Syria: Triumphant Bashar Al-Assad Has Waited Out The Storm

PRESIDENT Bashar Al-Assad strode into the Arab League summit in Jeddah, relishing the clearest recognition yet that he has won his war for Syria.

He was embraced by the Saudi Crown Prince Mohammed bin Salman. A decade ago, the Saudis funded anti-Assad militias. Now the prince, known as MBS, wants to remake the Middle East, and he needs Syria onside.

In a speech, President Assad insisted that Syria would always belong to the Arab world. But other countries should not interfere with what happened inside its borders.

“It is important to leave internal affairs to the country’s people as they are best able to manage them,” he said.

By the people, President Assad meant the leader and his supporters. Between them, the princes and presidents at the summit have locked up many thousands of their opponents.
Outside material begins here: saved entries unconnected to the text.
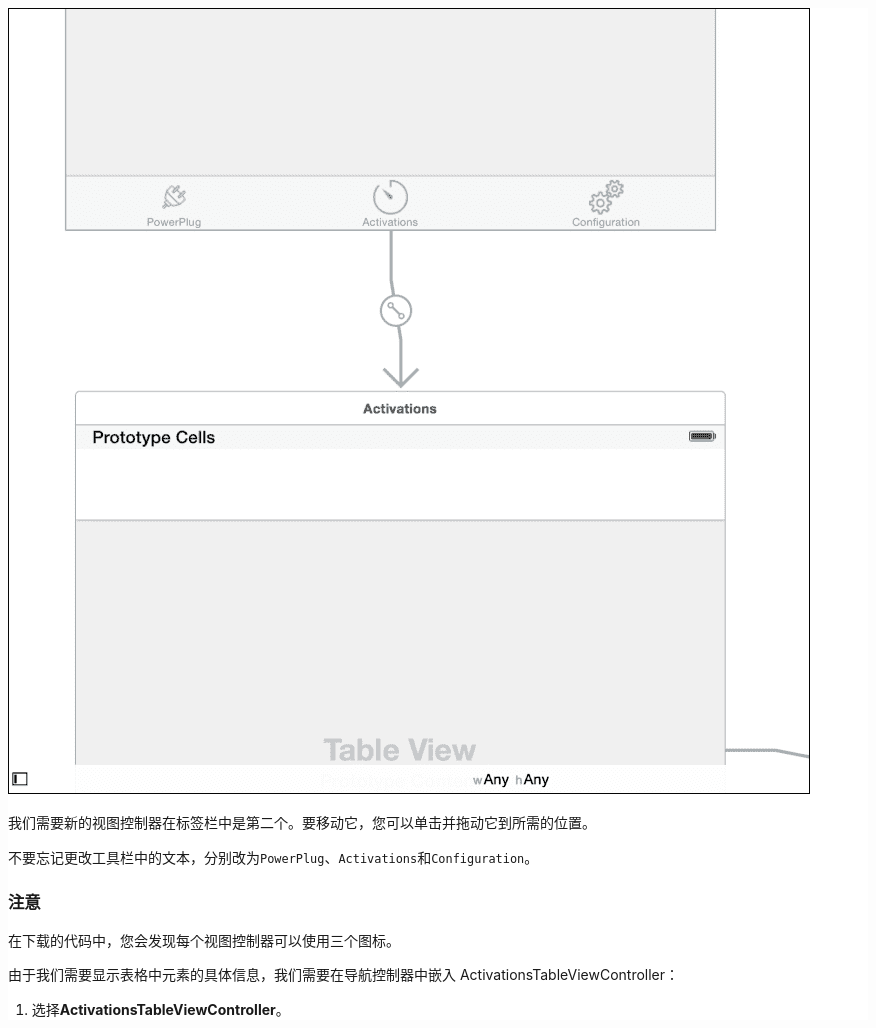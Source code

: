 ![添加新的视图控制器](img/image00183.jpeg)

我们需要新的视图控制器在标签栏中是第二个。要移动它，您可以单击并拖动它到所需的位置。

不要忘记更改工具栏中的文本，分别改为`PowerPlug`、`Activations`和`Configuration`。

### 注意

在下载的代码中，您会发现每个视图控制器可以使用三个图标。

由于我们需要显示表格中元素的具体信息，我们需要在导航控制器中嵌入 ActivationsTableViewController：

1.  选择**ActivationsTableViewController**。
Events in Jeddah are being viewed with dismay by Syrians who blame the Assad regime for destroying their country, including all the Syrian refugees I have spoken to in Lebanon.

Lebanon, small and poor, has had to tolerate well over a million Syrians fleeing the war. That is the equivalent of a quarter of the Lebanese population – something like the UK accepting over 15 million refugees.

Now many Lebanese have had enough, making Syrians a convenient scapegoat for their own country’s chronic economic and political problems.

In the last few weeks, the army has deported around 1,500 of them back over the border at gunpoint, sometimes leaving children behind in Lebanon or forcing children out without their parents.

A refugee family speaking on condition that their identities were kept secret talked about life in a town near Beirut where a curfew has been imposed on Syrians.

The children have been thrown out of school. The turmoil in their lives is clear in their teenage daughter’s anguished artwork. Their father views the authoritarian Arab leaders embrace of Bashar al-Assad with contempt – and fear.

“The Assad regime is a dictatorship – the same as the other Arab regimes. They’re helping each other, cooperating against the people.”

In a refugee camp in Lebanon’s Bekaa Valley, Assad’s presence in Jeddah was another crushing blow. Nasser and Marwa, a couple who’ve been here since 2013, fear Assad’s return to the Arab League might be an excuse for more deportations.

Marwa said she woke up every morning thanking God she hadn’t been deported.